(Input material)
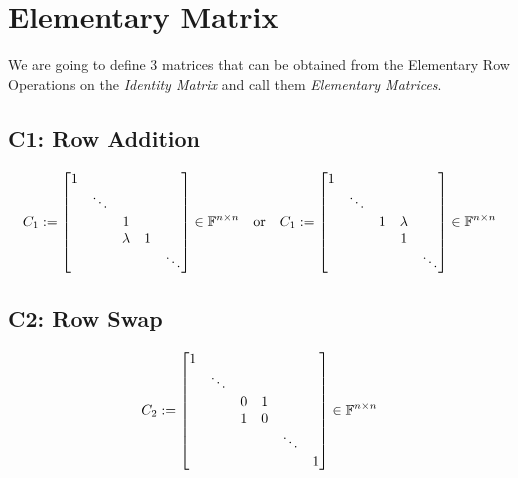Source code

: \chapter{Elementary Matrix}

We are going to define 3 matrices that can be obtained from the Elementary Row
Operations on the \emph{Identity Matrix} and call them \emph{Elementary Matrices}.

\section{C1: Row Addition}

\[
    C_1 :=
    \begin{bmatrix}
        1 &        &         &   &        \\
          & \ddots &         &   &        \\
          &        & 1       &   &        \\
          &        & \lambda & 1 &        \\
          &        &         &   & \ddots \\
    \end{bmatrix}
    \in \field^{n \times n}
    \quad \text{or} \quad
    C_1 :=
    \begin{bmatrix}
        1 &        &   &         &        \\
          & \ddots &   &         &        \\
          &        & 1 & \lambda &        \\
          &        &   & 1       &        \\
          &        &   &         & \ddots \\
    \end{bmatrix}
    \in \field^{n \times n}
\]

\section{C2: Row Swap}

\[
    C_2 :=
    \begin{bmatrix}
        1 &        &   &   &        &   \\
          & \ddots &   &   &        &   \\
          &        & 0 & 1 &        &   \\
          &        & 1 & 0 &        &   \\
          &        &   &   & \ddots &   \\
          &        &   &   &        & 1 \\
    \end{bmatrix}
    \in \field^{n \times n}
\]

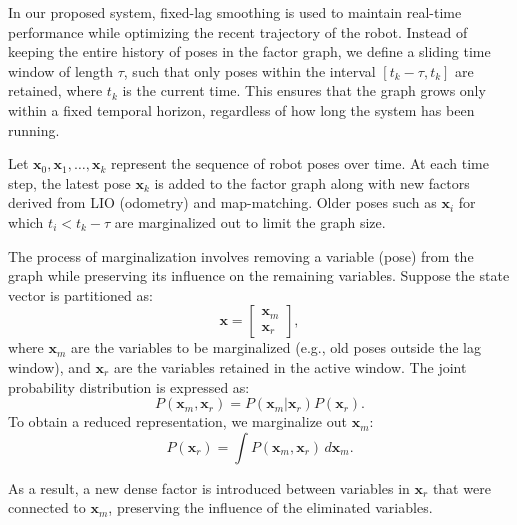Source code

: In our proposed system, fixed-lag smoothing is used to maintain real-time performance while optimizing the recent trajectory of the robot. Instead of keeping the entire history of poses in the factor graph, we define a sliding time window of length \( \tau \), such that only poses within the interval \( [t_k - \tau, t_k] \) are retained, where \( t_k \) is the current time. This ensures that the graph grows only within a fixed temporal horizon, regardless of how long the system has been running.

Let \( \mathbf{x}_0, \mathbf{x}_1, \dots, \mathbf{x}_k \) represent the sequence of robot poses over time. At each time step, the latest pose \( \mathbf{x}_k \) is added to the factor graph along with new factors derived from LIO (odometry) and map-matching. Older poses such as \( \mathbf{x}_i \) for which \( t_i < t_k - \tau \) are marginalized out to limit the graph size.

The process of marginalization involves removing a variable (pose) from the graph while preserving its influence on the remaining variables. Suppose the state vector is partitioned as:
\begin{equation}
	\mathbf{x} = \begin{bmatrix} \mathbf{x}_m \\ \mathbf{x}_r \end{bmatrix},
\end{equation}
where \( \mathbf{x}_m \) are the variables to be marginalized (e.g., old poses outside the lag window), and \( \mathbf{x}_r \) are the variables retained in the active window. The joint probability distribution is expressed as:
\begin{equation}
	P(\mathbf{x}_m, \mathbf{x}_r) = P(\mathbf{x}_m | \mathbf{x}_r) P(\mathbf{x}_r).
\end{equation}
To obtain a reduced representation, we marginalize out \( \mathbf{x}_m \):
\begin{equation}
	P(\mathbf{x}_r) = \int P(\mathbf{x}_m, \mathbf{x}_r) \, d\mathbf{x}_m.
\end{equation}

As a result, a new dense factor is introduced between variables in \( \mathbf{x}_r \) that were connected to \( \mathbf{x}_m \), preserving the influence of the eliminated variables.


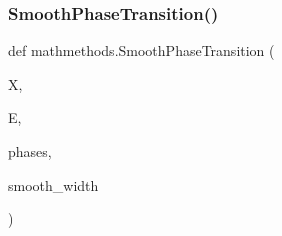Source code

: \mbox{\label{namespacemathmethods_a23952fa97f7a35c59be3b94425bd3b1b}} 
\subsubsection{\texorpdfstring{Smooth\+Phase\+Transition()}{SmoothPhaseTransition()}}
{\footnotesize\ttfamily def mathmethods.\+Smooth\+Phase\+Transition (\begin{DoxyParamCaption}\item[{}]{X,  }\item[{}]{E,  }\item[{}]{phases,  }\item[{}]{smooth\+\_\+width }\end{DoxyParamCaption})}

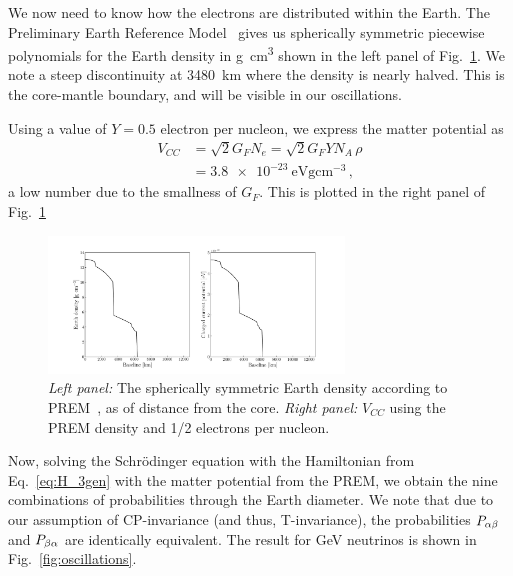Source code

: We now need to know how the electrons are distributed within the Earth. The Preliminary Earth Reference Model~\cite{PREM} gives us spherically
symmetric piecewise polynomials for the Earth density in \si{\gram \cm^3} shown in the left panel of Fig.~\ref{fig:potential}.
We note a steep discontinuity at \SI{3480}{\km} where the density is nearly halved. This is the core-mantle boundary, and will be visible in our 
oscillations.

Using a value of $Y=0.5$ electron per nucleon, we express the matter potential as
\begin{align}
    V_{CC} &= \sqrt{2}G_F N_e = \sqrt{2}G_F Y N_A \,\rho \nonumber \\
           &= \SI{3.8e-23}{\eV \gram \cm^{-3}}\,,
\end{align}
a low number due to the smallness of $G_F$. This is plotted in the right panel of Fig.~\ref{fig:potential}
\begin{figure}
    \centering
    \includegraphics[width=0.7\textwidth]{figures/potential.pdf}
    \caption{\emph{Left panel:} The spherically symmetric Earth density according to PREM~\cite{PREM}, as of distance from the core.
    \emph{Right panel:} $V_{CC}$ using the PREM density and 1/2 electrons per nucleon.}\label{fig:potential}
\end{figure}

Now, solving the Schrödinger equation with the Hamiltonian from Eq.~\ref{eq:H_3gen} with the matter potential from the PREM,
we obtain the nine combinations of probabilities through the Earth diameter. We note that due to our assumption of CP-invariance
(and thus, T-invariance), the probabilities $P_{\alpha\beta}$ and $P_{\beta\alpha}$ are identically equivalent. The result for \si{\GeV} neutrinos 
is shown in Fig.~\ref{fig:oscillations}.

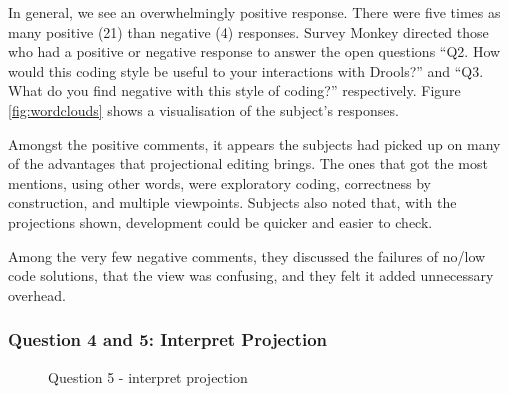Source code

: In general, we see an overwhelmingly positive response.
There were five times as many positive (21) than negative (4) responses.
Survey Monkey directed those who had a positive or negative response to answer the open questions ``Q2. How would this coding style be useful to your interactions with Drools?'' and ``Q3. What do you find negative with this style of coding?'' respectively.
Figure \ref{fig:wordclouds} shows a visualisation of the subject's responses.

Amongst the positive comments, it appears the subjects had picked up on many of the advantages that projectional editing brings.
The ones that got the most mentions, using other words, were exploratory coding, correctness by construction, and multiple viewpoints.
Subjects also noted that, with the projections shown, development could be quicker and easier to check.

Among the very few negative comments, they discussed the failures of no/low code solutions, that the view was confusing, and they felt it added unnecessary overhead.

\subsubsection{Question 4 and 5: Interpret Projection}

\begin{figure}
    \centering
    \caption{Question 5 - interpret projection}
    \label{fig:stackedbar_Q2}
\end{figure}

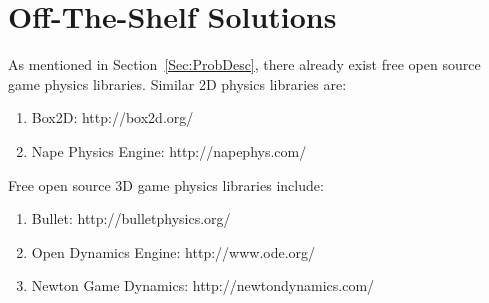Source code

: \documentclass[12pt]{article}
\begin{document}
\section{Off-The-Shelf Solutions}
\label{Sec:Off-Solu}
As mentioned in Section~\ref{Sec:ProbDesc}, there already exist free open source game physics libraries. Similar 2D physics libraries are:
\begin{enumerate}
\item{Box2D: http://box2d.org/}
\item{Nape Physics Engine: http://napephys.com/}
\end{enumerate}
Free open source 3D game physics libraries include:
\begin{enumerate}
\item{Bullet: http://bulletphysics.org/}
\item{Open Dynamics Engine: http://www.ode.org/}
\item{Newton Game Dynamics: http://newtondynamics.com/}
\end{enumerate}
\end{document}
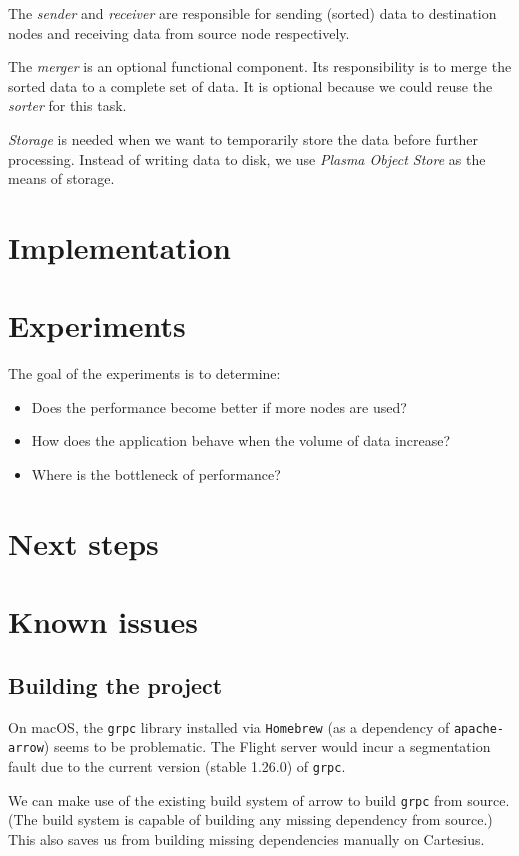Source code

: \documentclass{article}
\begin{document}
The \textit{sender} and \textit{receiver} are responsible for sending (sorted) data to destination nodes and receiving data from source node respectively.

The \textit{merger} is an optional functional component.
Its responsibility is to merge the sorted data to a complete set of data.
It is optional because we could reuse the \textit{sorter} for this task.

\textit{Storage} is needed when we want to temporarily store the data before further processing.
Instead of writing data to disk, we use \textit{Plasma Object Store} as the means of storage.

\section{Implementation}

\section{Experiments}
The goal of the experiments is to determine:
\begin{itemize}
    \item Does the performance become better if more nodes are used?
    \item How does the application behave when the volume of data increase?
    \item Where is the bottleneck of performance?
\end{itemize}

\section{Next steps}

\appendix
\section{Known issues}
\subsection{Building the project}

On macOS, the \texttt{grpc} library installed via \texttt{Homebrew} (as a dependency of \texttt{apache-arrow}) seems to be problematic.
The Flight server would incur a segmentation fault due to the current version (stable 1.26.0) of \texttt{grpc}.

We can make use of the existing build system of arrow to build \texttt{grpc} from source.
(The build system is capable of building any missing dependency from source.)
This also saves us from building missing dependencies manually on Cartesius.
\end{document}
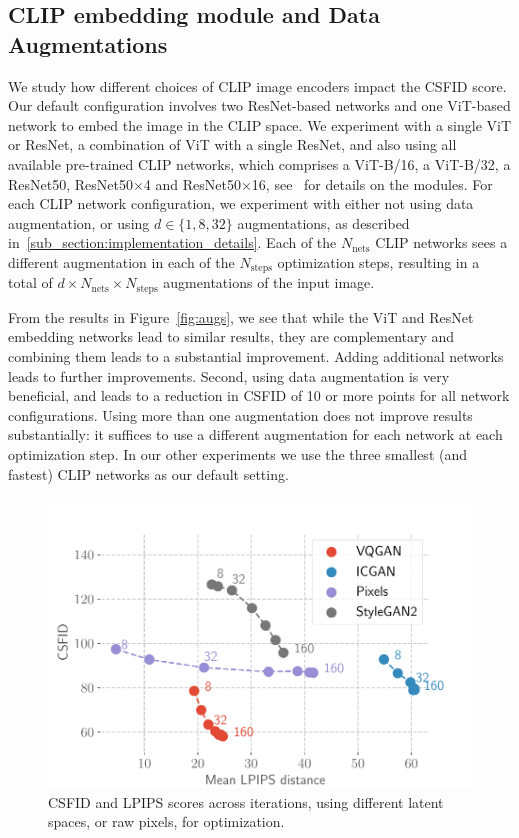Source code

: \subsection{CLIP embedding module and Data Augmentations} 
We study how different choices of \ac{CLIP} image encoders impact the \ac{CSFID} score. 
Our default configuration involves two ResNet-based networks and one ViT-based network 
to embed the image in the \ac{CLIP} space. 
We experiment with a single ViT or ResNet, a combination of ViT with a single  ResNet,  
and also using all available pre-trained \ac{CLIP} networks, which comprises a ViT-B/16, a
 ViT-B/32, a ResNet50, ResNet50$\times$4 and ResNet50$\times$16,
  see~\citep{radford2021learning} for details on the modules.
For each \ac{CLIP} network configuration, we experiment with  either  not using data 
augmentation, or using $d \in\{ 1, 8, 32\}$ augmentations, as described in~\ref{sub_section:implementation_details}.
Each of the $N_\textrm{nets}$ \ac{CLIP} networks sees a different augmentation in each of 
the $N_\textrm{steps}$ optimization steps,  resulting in a total of
 $d \times N_\textrm{nets} \times N_\textrm{steps}$ augmentations of the input image.

From the results in Figure~\ref{fig:augs}, we see that while the  ViT and  ResNet 
embedding networks lead to similar results, they are complementary and combining them 
leads to a substantial improvement.  
Adding additional networks leads to further improvements.
%
Second, using data augmentation is very beneficial, and leads to a reduction in \ac{CSFID} 
of 10 or more points for all network configurations. 
Using more than one augmentation does not improve results substantially: it suffices 
to use a different augmentation for each network at each optimization step.
In our other experiments we use the three smallest (and fastest) \ac{CLIP} networks as our 
default setting.


\begin{figure}[h!]
    \centering
    \includegraphics[width=.9\linewidth]{images/flexit/assets/encoder_evol.pdf}
    \caption{\ac{CSFID} and \ac{LPIPS} scores across iterations, using different latent spaces, or raw pixels, for optimization. 
    }
    \label{fig:encoders}
\end{figure}



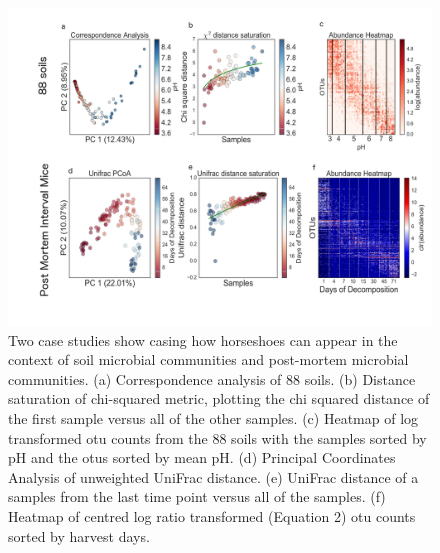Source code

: \begin{figure}[H]
        \centering
        \includegraphics[width=1\textwidth]{ch2/Figure2.pdf}
        \caption[Two case studies show casing how horseshoes can appear in the context of
          soil microbial communities and post-mortem microbial communities.]
        {Two case studies show casing how horseshoes can appear in the context of soil microbial communities and post-mortem microbial communities. (a) Correspondence analysis of 88 soils.  (b) Distance saturation of chi-squared metric, plotting the chi squared distance of the first sample versus all of the other samples. (c) Heatmap of log transformed \gls{otu} counts from the 88 soils with the samples sorted by pH and the \gls{otu}s sorted by mean pH.  (d) Principal Coordinates Analysis of unweighted UniFrac distance.  (e) UniFrac distance of a samples from the last time point versus all of the samples. (f) Heatmap of centred log ratio transformed (Equation 2) \gls{otu} counts sorted by harvest days.}
        \label{figb2}
\end{figure}
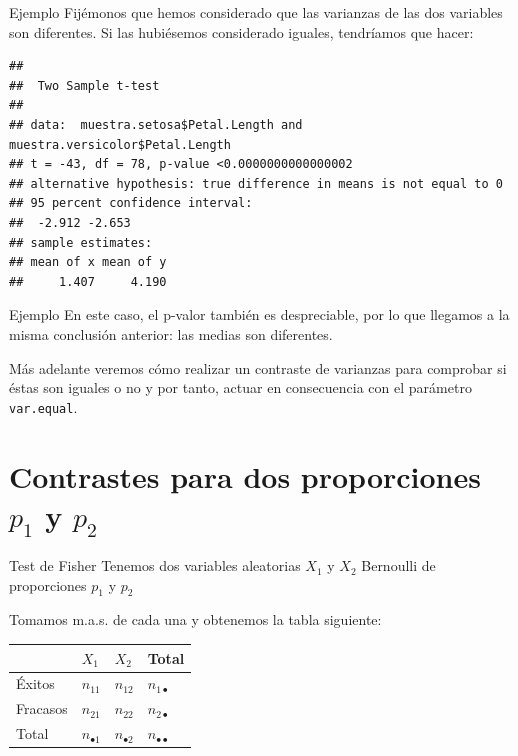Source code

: \documentclass[
  ignorenonframetext,
]{beamer}
\newenvironment{Shaded}{\begin{snugshade}}{\end{snugshade}}
\newcommand{\DataTypeTok}[1]{\textcolor[rgb]{0.13,0.29,0.53}{#1}}
\newcommand{\KeywordTok}[1]{\textcolor[rgb]{0.13,0.29,0.53}{\textbf{#1}}}
\newcommand{\NormalTok}[1]{#1}
\newcommand{\OperatorTok}[1]{\textcolor[rgb]{0.81,0.36,0.00}{\textbf{#1}}}
\newcommand{\OtherTok}[1]{\textcolor[rgb]{0.56,0.35,0.01}{#1}}
\newcommand{\StringTok}[1]{\textcolor[rgb]{0.31,0.60,0.02}{#1}}
\begin{document}
\begin{frame}[fragile]{Ejemplo}
\protect\hypertarget{ejemplo-34}{}
Fijémonos que hemos considerado que las varianzas de las dos variables
son diferentes. Si las hubiésemos considerado iguales, tendríamos que
hacer:

\begin{Shaded}
\end{Shaded}

\begin{verbatim}
## 
##  Two Sample t-test
## 
## data:  muestra.setosa$Petal.Length and muestra.versicolor$Petal.Length
## t = -43, df = 78, p-value <0.0000000000000002
## alternative hypothesis: true difference in means is not equal to 0
## 95 percent confidence interval:
##  -2.912 -2.653
## sample estimates:
## mean of x mean of y 
##     1.407     4.190
\end{verbatim}
\end{frame}

\begin{frame}[fragile]{Ejemplo}
\protect\hypertarget{ejemplo-35}{}
En este caso, el p-valor también es despreciable, por lo que llegamos a
la misma conclusión anterior: las medias son diferentes.

Más adelante veremos cómo realizar un contraste de varianzas para
comprobar si éstas son iguales o no y por tanto, actuar en consecuencia
con el parámetro \texttt{var.equal}.
\end{frame}

\hypertarget{contrastes-para-dos-proporciones-p_1-y-p_2}{%
\section{\texorpdfstring{Contrastes para dos proporciones \(p_1\) y
\(p_2\)}{Contrastes para dos proporciones p\_1 y p\_2}}\label{contrastes-para-dos-proporciones-p_1-y-p_2}}

\begin{frame}{Test de Fisher}
\protect\hypertarget{test-de-fisher}{}
Tenemos dos variables aleatorias \(X_1\) y \(X_2\) Bernoulli de
proporciones \(p_1\) y \(p_2\)

Tomamos m.a.s. de cada una y obtenemos la tabla siguiente:

\begin{longtable}[]{@{}llll@{}}
\toprule
& \(X_1\) & \(X_2\) & Total\tabularnewline
\midrule
\endhead
Éxitos & \(n_{11}\) & \(n_{12}\) & \(n_{1\bullet}\)\tabularnewline
Fracasos & \(n_{21}\) & \(n_{22}\) & \(n_{2\bullet}\)\tabularnewline
Total & \(n_{\bullet 1}\) & \(n_{\bullet 2}\) &
\(n_{\bullet\bullet}\)\tabularnewline
\bottomrule
\end{longtable}
\end{frame}
\end{document}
(End Input material)
Assignment: From the records above, return each line that includes "respectively".

Answer space:
Survey Monkey directed those who had a positive or negative response to answer the open questions ``Q2. How would this coding style be useful to your interactions with Drools?'' and ``Q3. What do you find negative with this style of coding?'' respectively.
The \textit{sender} and \textit{receiver} are responsible for sending (sorted) data to destination nodes and receiving data from source node respectively.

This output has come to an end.